ABOUT THIS TASK:
Which lines of the data contain the string "network"? Show each of them.

RECORD SET:
>>>

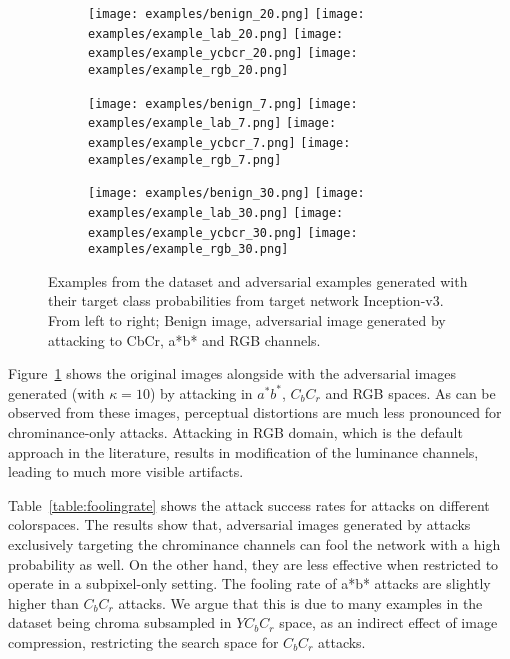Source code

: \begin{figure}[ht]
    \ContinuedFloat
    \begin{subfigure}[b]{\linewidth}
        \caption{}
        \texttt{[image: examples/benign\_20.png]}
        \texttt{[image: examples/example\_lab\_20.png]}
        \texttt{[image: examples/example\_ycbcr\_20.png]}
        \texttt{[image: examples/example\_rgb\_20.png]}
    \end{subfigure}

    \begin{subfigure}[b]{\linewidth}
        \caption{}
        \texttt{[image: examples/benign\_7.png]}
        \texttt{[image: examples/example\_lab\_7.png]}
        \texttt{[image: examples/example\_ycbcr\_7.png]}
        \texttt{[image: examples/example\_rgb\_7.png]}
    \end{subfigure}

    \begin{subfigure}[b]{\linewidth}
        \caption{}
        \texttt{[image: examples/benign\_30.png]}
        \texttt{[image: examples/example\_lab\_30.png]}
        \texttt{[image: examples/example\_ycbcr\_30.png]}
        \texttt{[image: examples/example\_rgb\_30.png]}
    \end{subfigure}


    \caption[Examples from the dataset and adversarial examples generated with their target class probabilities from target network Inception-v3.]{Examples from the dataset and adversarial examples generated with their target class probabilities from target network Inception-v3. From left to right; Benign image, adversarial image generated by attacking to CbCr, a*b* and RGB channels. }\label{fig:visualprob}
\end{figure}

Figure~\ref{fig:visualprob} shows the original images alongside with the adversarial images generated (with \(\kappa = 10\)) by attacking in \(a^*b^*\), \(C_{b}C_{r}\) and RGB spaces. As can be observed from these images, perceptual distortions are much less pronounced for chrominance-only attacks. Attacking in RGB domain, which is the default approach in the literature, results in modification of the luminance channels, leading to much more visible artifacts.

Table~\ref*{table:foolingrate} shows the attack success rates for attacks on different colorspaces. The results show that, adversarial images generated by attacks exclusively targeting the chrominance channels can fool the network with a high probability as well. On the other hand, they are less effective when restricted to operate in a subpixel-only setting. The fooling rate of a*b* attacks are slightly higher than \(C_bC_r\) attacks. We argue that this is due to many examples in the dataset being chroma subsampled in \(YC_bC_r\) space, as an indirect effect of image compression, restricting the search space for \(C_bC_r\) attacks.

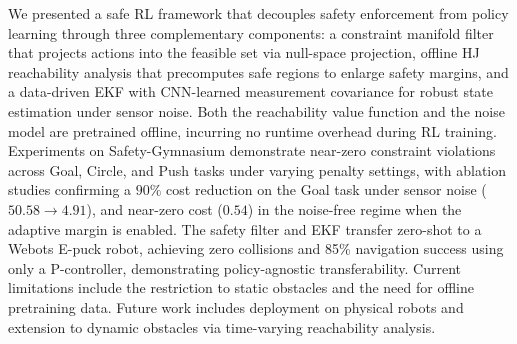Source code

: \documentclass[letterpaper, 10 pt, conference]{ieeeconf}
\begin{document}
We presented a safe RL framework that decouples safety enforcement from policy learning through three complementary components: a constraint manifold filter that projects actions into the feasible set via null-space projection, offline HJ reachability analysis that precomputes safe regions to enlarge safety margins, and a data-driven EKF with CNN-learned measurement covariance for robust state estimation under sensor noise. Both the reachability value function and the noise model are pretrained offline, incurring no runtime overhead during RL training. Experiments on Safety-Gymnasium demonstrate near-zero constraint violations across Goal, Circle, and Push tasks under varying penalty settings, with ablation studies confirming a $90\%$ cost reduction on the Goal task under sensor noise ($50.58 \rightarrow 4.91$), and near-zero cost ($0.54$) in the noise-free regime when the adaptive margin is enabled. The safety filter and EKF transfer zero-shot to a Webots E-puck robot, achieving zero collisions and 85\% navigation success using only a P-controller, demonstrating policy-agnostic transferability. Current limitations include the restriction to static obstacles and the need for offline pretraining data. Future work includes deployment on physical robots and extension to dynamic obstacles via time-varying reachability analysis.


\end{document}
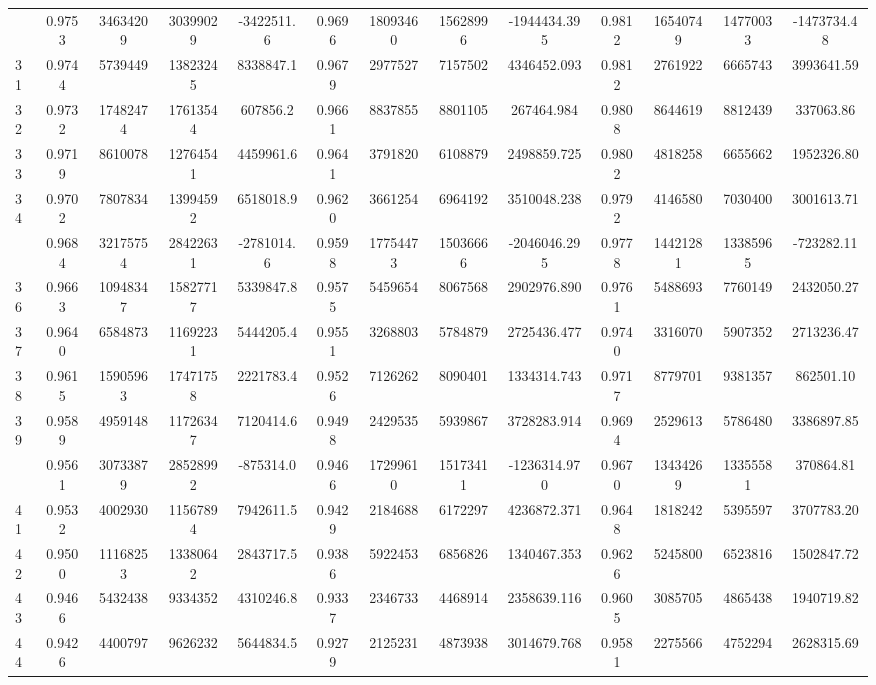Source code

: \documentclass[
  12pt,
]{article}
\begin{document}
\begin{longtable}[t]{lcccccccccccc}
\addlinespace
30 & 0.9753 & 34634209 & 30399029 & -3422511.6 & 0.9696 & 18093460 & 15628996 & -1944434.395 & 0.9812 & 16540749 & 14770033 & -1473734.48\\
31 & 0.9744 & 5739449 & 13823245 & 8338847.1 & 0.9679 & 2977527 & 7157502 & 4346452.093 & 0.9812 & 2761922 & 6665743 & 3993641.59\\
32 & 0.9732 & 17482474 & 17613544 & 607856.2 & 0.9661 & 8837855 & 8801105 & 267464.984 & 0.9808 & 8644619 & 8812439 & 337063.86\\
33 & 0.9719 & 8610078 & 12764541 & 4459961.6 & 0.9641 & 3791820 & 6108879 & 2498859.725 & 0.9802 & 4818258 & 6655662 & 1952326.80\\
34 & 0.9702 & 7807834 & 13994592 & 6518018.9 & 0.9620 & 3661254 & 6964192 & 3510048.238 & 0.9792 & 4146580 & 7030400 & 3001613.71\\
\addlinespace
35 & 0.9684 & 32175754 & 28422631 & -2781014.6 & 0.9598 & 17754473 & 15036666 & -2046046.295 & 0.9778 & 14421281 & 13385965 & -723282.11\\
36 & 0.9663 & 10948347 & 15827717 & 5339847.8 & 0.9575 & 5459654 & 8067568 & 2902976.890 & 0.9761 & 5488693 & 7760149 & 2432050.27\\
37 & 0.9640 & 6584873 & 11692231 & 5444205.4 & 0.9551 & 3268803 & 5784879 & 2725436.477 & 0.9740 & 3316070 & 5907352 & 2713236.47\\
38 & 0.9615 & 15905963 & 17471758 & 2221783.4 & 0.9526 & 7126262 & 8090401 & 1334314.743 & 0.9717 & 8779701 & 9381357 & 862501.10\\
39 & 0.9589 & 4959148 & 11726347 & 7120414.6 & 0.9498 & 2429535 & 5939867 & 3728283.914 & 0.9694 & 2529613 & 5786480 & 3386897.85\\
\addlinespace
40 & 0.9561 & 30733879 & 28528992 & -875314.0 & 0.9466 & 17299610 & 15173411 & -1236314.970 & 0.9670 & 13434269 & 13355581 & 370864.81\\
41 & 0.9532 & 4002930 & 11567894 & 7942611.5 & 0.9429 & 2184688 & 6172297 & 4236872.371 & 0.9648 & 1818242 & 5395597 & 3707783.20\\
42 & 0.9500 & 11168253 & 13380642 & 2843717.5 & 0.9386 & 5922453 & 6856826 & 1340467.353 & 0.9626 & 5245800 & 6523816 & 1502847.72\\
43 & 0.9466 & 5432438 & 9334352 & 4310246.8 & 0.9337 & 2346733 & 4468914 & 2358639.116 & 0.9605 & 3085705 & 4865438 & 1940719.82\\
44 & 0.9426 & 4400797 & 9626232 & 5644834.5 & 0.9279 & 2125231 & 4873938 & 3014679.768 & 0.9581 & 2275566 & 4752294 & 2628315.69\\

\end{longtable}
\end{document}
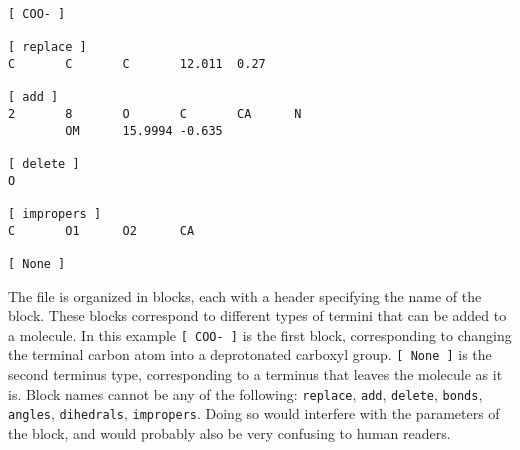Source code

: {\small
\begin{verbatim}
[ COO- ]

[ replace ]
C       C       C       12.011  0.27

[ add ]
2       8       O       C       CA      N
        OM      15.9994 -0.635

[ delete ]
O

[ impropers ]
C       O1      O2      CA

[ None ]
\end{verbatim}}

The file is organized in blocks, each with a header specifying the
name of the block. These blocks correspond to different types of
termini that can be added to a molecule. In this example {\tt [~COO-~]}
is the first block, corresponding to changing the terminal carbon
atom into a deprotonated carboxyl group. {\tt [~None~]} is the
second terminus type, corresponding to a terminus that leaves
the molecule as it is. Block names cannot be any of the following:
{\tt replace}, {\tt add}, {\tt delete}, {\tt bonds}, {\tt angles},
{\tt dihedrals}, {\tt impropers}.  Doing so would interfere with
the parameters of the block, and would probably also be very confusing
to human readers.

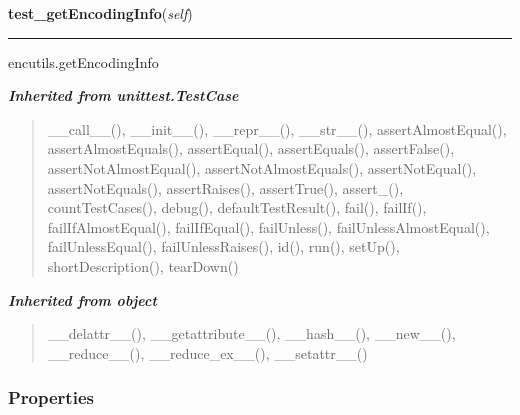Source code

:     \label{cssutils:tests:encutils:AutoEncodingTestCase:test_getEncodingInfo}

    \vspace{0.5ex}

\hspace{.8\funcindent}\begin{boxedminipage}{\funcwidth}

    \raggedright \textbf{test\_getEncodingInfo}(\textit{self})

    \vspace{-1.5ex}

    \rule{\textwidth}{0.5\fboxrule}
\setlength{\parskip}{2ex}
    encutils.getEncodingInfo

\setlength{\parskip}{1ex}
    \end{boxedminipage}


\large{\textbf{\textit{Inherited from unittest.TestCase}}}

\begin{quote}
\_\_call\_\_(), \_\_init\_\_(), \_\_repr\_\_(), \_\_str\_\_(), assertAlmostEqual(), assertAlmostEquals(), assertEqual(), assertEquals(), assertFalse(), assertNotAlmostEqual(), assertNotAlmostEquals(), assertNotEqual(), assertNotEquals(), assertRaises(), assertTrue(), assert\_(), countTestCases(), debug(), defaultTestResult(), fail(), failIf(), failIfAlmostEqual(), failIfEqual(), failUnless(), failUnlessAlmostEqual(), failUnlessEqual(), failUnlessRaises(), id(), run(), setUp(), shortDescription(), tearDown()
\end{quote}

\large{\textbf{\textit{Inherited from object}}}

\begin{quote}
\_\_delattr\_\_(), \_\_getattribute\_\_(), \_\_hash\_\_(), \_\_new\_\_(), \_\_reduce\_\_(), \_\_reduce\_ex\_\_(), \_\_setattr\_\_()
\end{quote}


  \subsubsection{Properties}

<<<

TASK OUTPUT:
    \caption[Examples from the dataset and adversarial examples generated with their target class probabilities from target network Inception-v3.]{Examples from the dataset and adversarial examples generated with their target class probabilities from target network Inception-v3. From left to right; Benign image, adversarial image generated by attacking to CbCr, a*b* and RGB channels. }\label{fig:visualprob}
Table~\ref*{table:foolingrate} shows the attack success rates for attacks on different colorspaces. The results show that, adversarial images generated by attacks exclusively targeting the chrominance channels can fool the network with a high probability as well. On the other hand, they are less effective when restricted to operate in a subpixel-only setting. The fooling rate of a*b* attacks are slightly higher than \(C_bC_r\) attacks. We argue that this is due to many examples in the dataset being chroma subsampled in \(YC_bC_r\) space, as an indirect effect of image compression, restricting the search space for \(C_bC_r\) attacks.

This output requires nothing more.